Stephane Lacroix’s book is a product of the opening of the Saudi research field to French scholars in the aftermath of 9/11. After decades of so-called “Saudi Studies” being monopolised by Anglo-Saxon scholars, French academic institutions saw a window of opportunity at a fleeting moment of worsening Saudi-American relations. Institutional bridges were built between one of the most prestigious French political science Institutes and King Faisal Foundation, whose director, Prince Turki al-Faisal was key figure in Saudi Intelligence services. The result was the publication of several books on Saudi Arabia, including the one under review.

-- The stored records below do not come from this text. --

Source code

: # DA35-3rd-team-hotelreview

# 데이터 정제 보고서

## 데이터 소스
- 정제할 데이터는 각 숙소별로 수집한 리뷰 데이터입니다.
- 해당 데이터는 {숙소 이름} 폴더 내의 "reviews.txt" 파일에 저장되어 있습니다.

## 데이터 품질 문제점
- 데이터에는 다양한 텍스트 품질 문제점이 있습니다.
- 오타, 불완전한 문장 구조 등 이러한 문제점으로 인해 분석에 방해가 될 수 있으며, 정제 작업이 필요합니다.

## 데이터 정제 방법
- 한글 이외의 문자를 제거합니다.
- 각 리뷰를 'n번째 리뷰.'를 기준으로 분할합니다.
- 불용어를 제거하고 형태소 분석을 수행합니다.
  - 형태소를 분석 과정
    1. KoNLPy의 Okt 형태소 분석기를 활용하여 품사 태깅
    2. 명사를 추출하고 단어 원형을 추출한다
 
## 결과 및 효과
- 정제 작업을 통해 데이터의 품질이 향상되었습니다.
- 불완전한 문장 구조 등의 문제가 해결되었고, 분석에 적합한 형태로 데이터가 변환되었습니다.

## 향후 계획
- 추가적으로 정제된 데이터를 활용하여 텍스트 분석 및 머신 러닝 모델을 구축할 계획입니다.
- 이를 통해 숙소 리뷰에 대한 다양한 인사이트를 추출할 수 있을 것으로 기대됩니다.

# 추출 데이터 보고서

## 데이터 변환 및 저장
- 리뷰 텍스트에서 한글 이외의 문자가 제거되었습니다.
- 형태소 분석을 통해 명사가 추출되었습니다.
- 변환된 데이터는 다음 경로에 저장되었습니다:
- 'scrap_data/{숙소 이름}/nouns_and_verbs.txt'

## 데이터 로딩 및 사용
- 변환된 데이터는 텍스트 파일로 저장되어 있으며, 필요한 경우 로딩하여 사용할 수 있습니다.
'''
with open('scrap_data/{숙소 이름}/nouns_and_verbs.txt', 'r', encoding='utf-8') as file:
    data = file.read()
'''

Awakening Islam focuses on the failure of Saudi political Islam and the fragmentation of its religious field, thus echoing the argument of Oliver Roy and many other observers. Building on previous research, Stephane Lacroix offers a detailed and elaborate description of the main Saudi contestants. He links Saudi Islamism to the exiled Arab Muslim brotherhood cadres who in the 1960s were welcomed in Saudi Arabia. The result in his opinion is a fusion with local Saudi Salafi discourse, creating in the process what is commonly known as al-Sahwa al-Isalmiyya, the Islamic awakening. This fusion had a solid institutional base in Saudi schools and colleges of religious higher education.
The Islamic awakening was not monolithic. It evolved, mutated, and fragmented into mainstream and splinter groups, all claiming to be heirs to an unprecedented Islamic renaissance. Although Lacroix acknowledges that Saudi Islamists were not simply blind followers of Arab Islamists, he does not give sufficient consideration to this statement, which became an excuse official Saudi figures propagated in order to absolve their own indigenous Islamists from any wrong doing after 9/11. Lacroix does seem to endorse this official view although he acknowledges its limitations.
Explaining why the religious field fragmented and resulted in a thwarted Islamic awakening, Lacroix does not give sufficient attention to state oppression as a determining factor. Instead, he argues that the state encourages ‘sectorisation’, a strategy of fragmenting intellectual and religious communities.
Lacroix is good at explaining the outcomes of the awakening failure. In his view, an Islamo-liberal trend that is more in tune with global discourse on democracy and human rights from an Islamic perspective emerged in the late 1990s. Furthermore, resorting to spectacular violence, a violent Jihadi group made its presence felt.
The book invokes the contested notion of post-Islamism, a phase that scholars like Asef Bayat and others believe is reached in several Muslim countries. It refers to the proliferation of the discourse of human and civil rights within Islam after a long time of emphasising duties. In Saudi Arabia, Islamists are constantly defining and redefining themselves. Some may have moved towards post-Islamism.
But the mistake is to see Islamism through the sole prism of success or failure. It is an evolving project that mutates. One of the main shortcomings prevalent in research on it is privileging text over context. Not many scholars take a grass-root approach that highlight class, urbanisation, education, and other factors that contribute to its strengthening, weakening or total failure.
The book is a product of serious scholarly interpretive and linguistic skills. It should appeal to specialists, although novices may find it difficult to read.
Madawi Al-Rasheed is Professor of Social Anthropology at King’s College, London and author of a History of Saudi Arabia and editor of Kingdom without Border and Dying for Faith.